Speaking after winning the bid, Bitflux, led by one its directors, Mr. Biodun Omoniyi, who is also the managing director of VDT Communications, the largest indigenous fibre optic and copper infrastructure provider, said the bid was transparently done and the company was afraid that Globacom’s weight in the telecom industry would make the bid difficult for it (Bitflux) to win.

Announcing the bid result, the Executive Vice Chairman, NCC, Dr. Eugene Juwah, said “With the bid price of $23.25 million bid by Bitflux, which is above what Glo offered, Bitfflux has won the one slot of 30Mhz of the 2.3GHz spectrum auction.” He said with the Bitflux has also become a ‘forerunner of broadband revolution’ in Nigeria.

Minister of Communication Technology, Mrs. Omobola Johnson, represented by the permanent secretary in the ministry, Mr. Tunji Olaopa, said the licensing of the spectrum would help in accelerating the 30 per cent broadband penetration target by 2017, as set out in the country’s National Broadband Plan.

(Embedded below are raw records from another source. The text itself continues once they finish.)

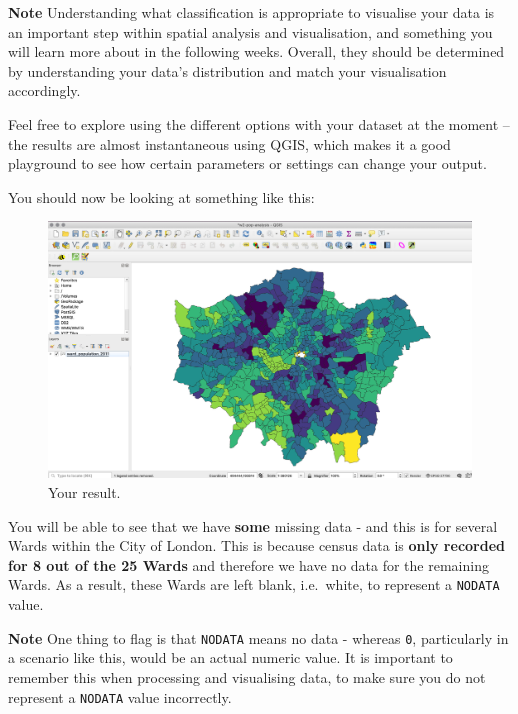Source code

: \documentclass[
]{book}
\begin{document}
\textbf{Note}
Understanding what classification is appropriate to visualise your data is an important step within spatial analysis and visualisation, and something you will learn more about in the following weeks. Overall, they should be determined by understanding your data's distribution and match your visualisation accordingly.

Feel free to explore using the different options with your dataset at the moment -- the results are almost instantaneous using QGIS, which makes it a good playground to see how certain parameters or settings can change your output.

You should now be looking at something like this:

\begin{figure}

{\centering \includegraphics[width=39.89in]{images/w02/ward_2011} 

}

\caption{Your result.}\label{fig:02-ward-result}
\end{figure}

You will be able to see that we have \textbf{some} missing data - and this is for several Wards within the City of London. This is because census data is \textbf{only recorded for 8 out of the 25 Wards} and therefore we have no data for the remaining Wards. As a result, these Wards are left blank, i.e.~white, to represent a \texttt{NODATA} value.

\textbf{Note}
One thing to flag is that \texttt{NODATA} means no data - whereas \texttt{0}, particularly in a scenario like this, would be an actual numeric value. It is important to remember this when processing and visualising data, to make sure you do not represent a \texttt{NODATA} value incorrectly.
\end{document}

But some industry watchers have expressed concern over the credibility of the bid process given that only two bidders emerged for such a lucrative frequency spectrum. The auction was expected to be most keenly contested since the auction of the Digital Mobile Licence (DML) in January 2001 that made the way for the emergence of the GSM telecoms operators. Even the House of Representatives waded into the matter as it resolved earlier this month to review the pre-qualification criteria for companies that want to participate in the auction.
Other companies such as Zinox Telecommunications, a mobile arm of the Zinox Group, Airtel, MTN, Etisalat, Mobitel, Main One and Spectranet pulled out of the bid process for different reasons.
The Corporate Communications Adviser to Zinox Telecoms, Mr. Uche Nnadozie, had reportedly said that the company’s board made “a last minute decision” to withdraw from the bid because it wants to remain in its area of core competence.
Also, Airtel’s Chief Executive Officer, Mr. Segun Ogunsanya, said the company withdrew from the bid because it wants to wait for the 700MHz spectrum of digital dividend that would be available to operators in Nigeria next year after migration from analogue to digital broadcasting must have been successfully implemented.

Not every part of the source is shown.